Paper ID: 2305.01968

DPSeq: A Novel and Efficient Digital Pathology Classifier for Predicting Cancer Biomarkers using Sequencer Architecture

Min Cen, Xingyu Li, Bangwei Guo, Jitendra Jonnagaddala, Hong Zhang, Xu Steven Xu

In digital pathology tasks, transformers have achieved state-of-the-art results, surpassing convolutional neural networks (CNNs). However, transformers are usually complex and resource intensive. In this study, we developed a novel and efficient digital pathology classifier called DPSeq, to predict cancer biomarkers through fine-tuning a sequencer architecture integrating horizon and vertical bidirectional long short-term memory (BiLSTM) networks.
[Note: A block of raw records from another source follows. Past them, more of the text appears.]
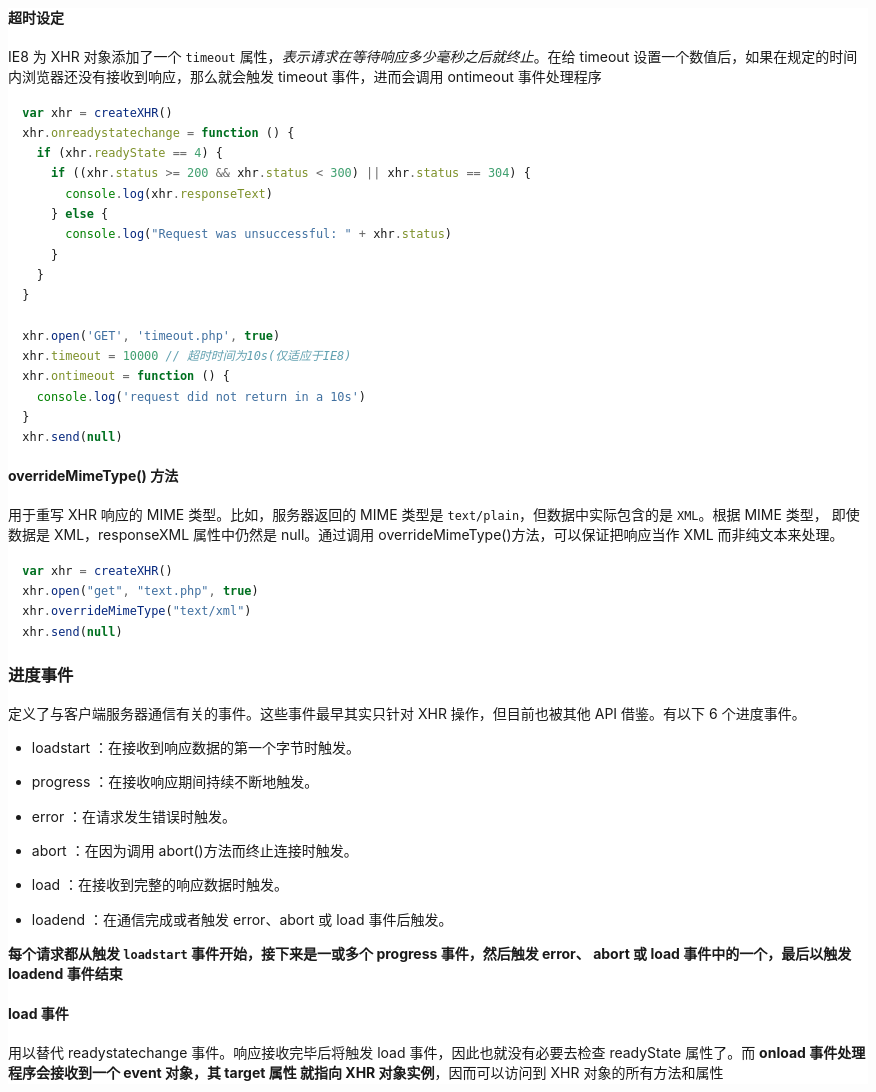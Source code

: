 #### 超时设定
IE8 为 XHR 对象添加了一个 `timeout` 属性，*表示请求在等待响应多少毫秒之后就终止*。在给 timeout 设置一个数值后，如果在规定的时间内浏览器还没有接收到响应，那么就会触发 timeout 事件，进而会调用 ontimeout 事件处理程序

```javascript
  var xhr = createXHR()
  xhr.onreadystatechange = function () {
    if (xhr.readyState == 4) {
      if ((xhr.status >= 200 && xhr.status < 300) || xhr.status == 304) {
        console.log(xhr.responseText)
      } else {
        console.log("Request was unsuccessful: " + xhr.status)
      }
    }
  }

  xhr.open('GET', 'timeout.php', true)
  xhr.timeout = 10000 // 超时时间为10s(仅适应于IE8)
  xhr.ontimeout = function () {
    console.log('request did not return in a 10s')
  }
  xhr.send(null)
``` 
#### overrideMimeType() 方法
用于重写 XHR 响应的 MIME 类型。比如，服务器返回的 MIME 类型是 `text/plain`，但数据中实际包含的是 `XML`。根据 MIME 类型， 即使数据是 XML，responseXML 属性中仍然是 null。通过调用 overrideMimeType()方法，可以保证把响应当作 XML 而非纯文本来处理。
```javascript
  var xhr = createXHR()
  xhr.open("get", "text.php", true)
  xhr.overrideMimeType("text/xml")
  xhr.send(null)
```

### 进度事件
定义了与客户端服务器通信有关的事件。这些事件最早其实只针对 XHR 操作，但目前也被其他 API 借鉴。有以下 6 个进度事件。

- loadstart ：在接收到响应数据的第一个字节时触发。

- progress ：在接收响应期间持续不断地触发。

- error ：在请求发生错误时触发。

- abort ：在因为调用 abort()方法而终止连接时触发。

- load ：在接收到完整的响应数据时触发。

- loadend ：在通信完成或者触发 error、abort 或 load 事件后触发。

<strong>每个请求都从触发 `loadstart` 事件开始，接下来是一或多个 progress 事件，然后触发 error、 abort 或 load 事件中的一个，最后以触发 loadend 事件结束</strong>

#### load 事件
用以替代 readystatechange 事件。响应接收完毕后将触发 load 事件，因此也就没有必要去检查 readyState 属性了。而 <strong>onload 事件处理程序会接收到一个 event 对象，其 target 属性 就指向 XHR 对象实例</strong>，因而可以访问到 XHR 对象的所有方法和属性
Using hematoxylin and eosin (H&E)-stained histopathological images of colorectal cancer (CRC) from two international datasets: The Cancer Genome Atlas (TCGA) and Molecular and Cellular Oncology (MCO), the predictive performance of DPSeq was evaluated in series of experiments. DPSeq demonstrated exceptional performance for predicting key biomarkers in CRC (MSI status, Hypermutation, CIMP status, BRAF mutation, TP53 mutation and chromosomal instability [CING]), outperforming most published state-of-the-art classifiers in a within-cohort internal validation and a cross-cohort external validation. Additionally, under the same experimental conditions using the same set of training and testing datasets, DPSeq surpassed 4 CNN (ResNet18, ResNet50, MobileNetV2, and EfficientNet) and 2 transformer (ViT and Swin-T) models, achieving the highest AUROC and AUPRC values in predicting MSI status, BRAF mutation, and CIMP status. Furthermore, DPSeq required less time for both training and prediction due to its simple architecture. Therefore, DPSeq appears to be the preferred choice over transformer and CNN models for predicting cancer biomarkers.

Submitted: May 3, 2023